Problem description: Everything in the listing should be set down exactly, apart from the pictures.

Given records:
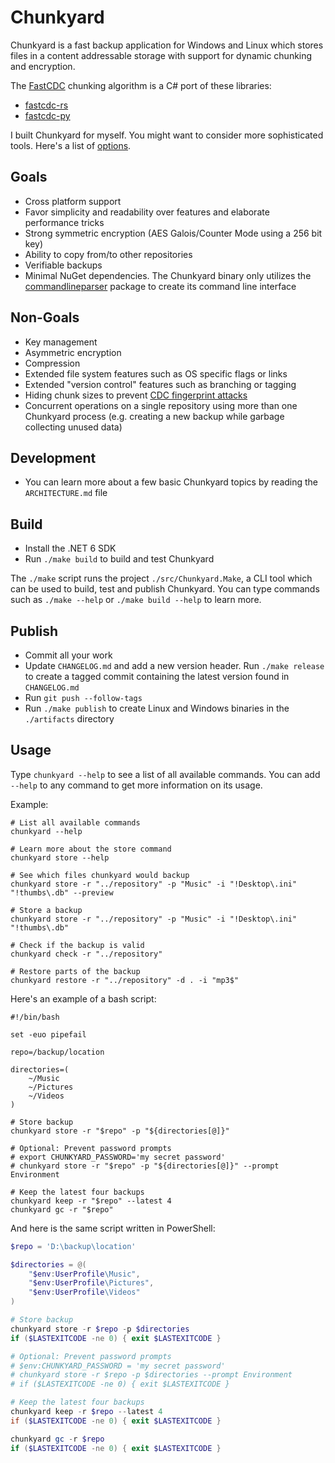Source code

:# Chunkyard

Chunkyard is a fast backup application for Windows and Linux which stores files
in a content addressable storage with support for dynamic chunking and
encryption.

The [FastCDC][fastcdc] chunking algorithm is a C# port of these libraries:

- [fastcdc-rs][fastcdc-rs]
- [fastcdc-py][fastcdc-py]

I built Chunkyard for myself. You might want to consider more sophisticated
tools. Here's a list of [options][backup-tools].

## Goals

- Cross platform support
- Favor simplicity and readability over features and elaborate performance
  tricks
- Strong symmetric encryption (AES Galois/Counter Mode using a 256 bit key)
- Ability to copy from/to other repositories
- Verifiable backups
- Minimal NuGet dependencies. The Chunkyard binary only utilizes the
  [commandlineparser][commandlineparser] package to create its command line
  interface

## Non-Goals

- Key management
- Asymmetric encryption
- Compression
- Extended file system features such as OS specific flags or links
- Extended "version control" features such as branching or tagging
- Hiding chunk sizes to prevent [CDC fingerprint attacks][borg]
- Concurrent operations on a single repository using more than one Chunkyard
  process (e.g. creating a new backup while garbage collecting unused data)

## Development

- You can learn more about a few basic Chunkyard topics by reading the
  `ARCHITECTURE.md` file

## Build

- Install the .NET 6 SDK
- Run `./make build` to build and test Chunkyard

The `./make` script runs the project `./src/Chunkyard.Make`, a CLI tool which
can be used to build, test and publish Chunkyard. You can type commands such as
`./make --help` or `./make build --help` to learn more.

## Publish

- Commit all your work
- Update `CHANGELOG.md` and add a new version header. Run `./make release` to
  create a tagged commit containing the latest version found in `CHANGELOG.md`
- Run `git push --follow-tags`
- Run `./make publish` to create Linux and Windows binaries in the `./artifacts`
  directory

## Usage

Type `chunkyard --help` to see a list of all available commands. You can add
`--help` to any command to get more information on its usage.

Example:

``` shell
# List all available commands
chunkyard --help

# Learn more about the store command
chunkyard store --help

# See which files chunkyard would backup
chunkyard store -r "../repository" -p "Music" -i "!Desktop\.ini" "!thumbs\.db" --preview

# Store a backup
chunkyard store -r "../repository" -p "Music" -i "!Desktop\.ini" "!thumbs\.db"

# Check if the backup is valid
chunkyard check -r "../repository"

# Restore parts of the backup
chunkyard restore -r "../repository" -d . -i "mp3$"
```

Here's an example of a bash script:

``` shell
#!/bin/bash

set -euo pipefail

repo=/backup/location

directories=(
    ~/Music
    ~/Pictures
    ~/Videos
)

# Store backup
chunkyard store -r "$repo" -p "${directories[@]}"

# Optional: Prevent password prompts
# export CHUNKYARD_PASSWORD='my secret password'
# chunkyard store -r "$repo" -p "${directories[@]}" --prompt Environment

# Keep the latest four backups
chunkyard keep -r "$repo" --latest 4
chunkyard gc -r "$repo"
```

And here is the same script written in PowerShell:

``` powershell
$repo = 'D:\backup\location'

$directories = @(
    "$env:UserProfile\Music",
    "$env:UserProfile\Pictures",
    "$env:UserProfile\Videos"
)

# Store backup
chunkyard store -r $repo -p $directories
if ($LASTEXITCODE -ne 0) { exit $LASTEXITCODE }

# Optional: Prevent password prompts
# $env:CHUNKYARD_PASSWORD = 'my secret password'
# chunkyard store -r $repo -p $directories --prompt Environment
# if ($LASTEXITCODE -ne 0) { exit $LASTEXITCODE }

# Keep the latest four backups
chunkyard keep -r $repo --latest 4
if ($LASTEXITCODE -ne 0) { exit $LASTEXITCODE }

chunkyard gc -r $repo
if ($LASTEXITCODE -ne 0) { exit $LASTEXITCODE }
```

[fastcdc]: https://www.usenix.org/system/files/conference/atc16/atc16-paper-xia.pdf
[fastcdc-rs]: https://github.com/nlfiedler/fastcdc-rs
[fastcdc-py]: https://github.com/titusz/fastcdc-py
[backup-tools]: https://github.com/restic/others
[commandlineparser]: https://www.nuget.org/packages/CommandLineParser
[borg]: https://borgbackup.readthedocs.io/en/stable/internals/security.html#fingerprinting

Response to this exercise:
Source code

:# Chunkyard

Chunkyard is a fast backup application for Windows and Linux which stores files
in a content addressable storage with support for dynamic chunking and
encryption.

The [FastCDC][fastcdc] chunking algorithm is a C# port of these libraries:

- [fastcdc-rs][fastcdc-rs]
- [fastcdc-py][fastcdc-py]

I built Chunkyard for myself. You might want to consider more sophisticated
tools. Here's a list of [options][backup-tools].

## Goals

- Cross platform support
- Favor simplicity and readability over features and elaborate performance
  tricks
- Strong symmetric encryption (AES Galois/Counter Mode using a 256 bit key)
- Ability to copy from/to other repositories
- Verifiable backups
- Minimal NuGet dependencies. The Chunkyard binary only utilizes the
  [commandlineparser][commandlineparser] package to create its command line
  interface

## Non-Goals

- Key management
- Asymmetric encryption
- Compression
- Extended file system features such as OS specific flags or links
- Extended "version control" features such as branching or tagging
- Hiding chunk sizes to prevent [CDC fingerprint attacks][borg]
- Concurrent operations on a single repository using more than one Chunkyard
  process (e.g. creating a new backup while garbage collecting unused data)

## Development

- You can learn more about a few basic Chunkyard topics by reading the
  `ARCHITECTURE.md` file

## Build

- Install the .NET 6 SDK
- Run `./make build` to build and test Chunkyard

The `./make` script runs the project `./src/Chunkyard.Make`, a CLI tool which
can be used to build, test and publish Chunkyard. You can type commands such as
`./make --help` or `./make build --help` to learn more.

## Publish

- Commit all your work
- Update `CHANGELOG.md` and add a new version header. Run `./make release` to
  create a tagged commit containing the latest version found in `CHANGELOG.md`
- Run `git push --follow-tags`
- Run `./make publish` to create Linux and Windows binaries in the `./artifacts`
  directory

## Usage

Type `chunkyard --help` to see a list of all available commands. You can add
`--help` to any command to get more information on its usage.

Example:

``` shell
# List all available commands
chunkyard --help

# Learn more about the store command
chunkyard store --help

# See which files chunkyard would backup
chunkyard store -r "../repository" -p "Music" -i "!Desktop\.ini" "!thumbs\.db" --preview

# Store a backup
chunkyard store -r "../repository" -p "Music" -i "!Desktop\.ini" "!thumbs\.db"

# Check if the backup is valid
chunkyard check -r "../repository"

# Restore parts of the backup
chunkyard restore -r "../repository" -d . -i "mp3$"
```

Here's an example of a bash script:

``` shell
#!/bin/bash

set -euo pipefail

repo=/backup/location

directories=(
    ~/Music
    ~/Pictures
    ~/Videos
)

# Store backup
chunkyard store -r "$repo" -p "${directories[@]}"

# Optional: Prevent password prompts
# export CHUNKYARD_PASSWORD='my secret password'
# chunkyard store -r "$repo" -p "${directories[@]}" --prompt Environment

# Keep the latest four backups
chunkyard keep -r "$repo" --latest 4
chunkyard gc -r "$repo"
```

And here is the same script written in PowerShell:

``` powershell
$repo = 'D:\backup\location'

$directories = @(
    "$env:UserProfile\Music",
    "$env:UserProfile\Pictures",
    "$env:UserProfile\Videos"
)

# Store backup
chunkyard store -r $repo -p $directories
if ($LASTEXITCODE -ne 0) { exit $LASTEXITCODE }

# Optional: Prevent password prompts
# $env:CHUNKYARD_PASSWORD = 'my secret password'
# chunkyard store -r $repo -p $directories --prompt Environment
# if ($LASTEXITCODE -ne 0) { exit $LASTEXITCODE }

# Keep the latest four backups
chunkyard keep -r $repo --latest 4
if ($LASTEXITCODE -ne 0) { exit $LASTEXITCODE }

chunkyard gc -r $repo
if ($LASTEXITCODE -ne 0) { exit $LASTEXITCODE }
```

[fastcdc]: https://www.usenix.org/system/files/conference/atc16/atc16-paper-xia.pdf
[fastcdc-rs]: https://github.com/nlfiedler/fastcdc-rs
[fastcdc-py]: https://github.com/titusz/fastcdc-py
[backup-tools]: https://github.com/restic/others
[commandlineparser]: https://www.nuget.org/packages/CommandLineParser
[borg]: https://borgbackup.readthedocs.io/en/stable/internals/security.html#fingerprinting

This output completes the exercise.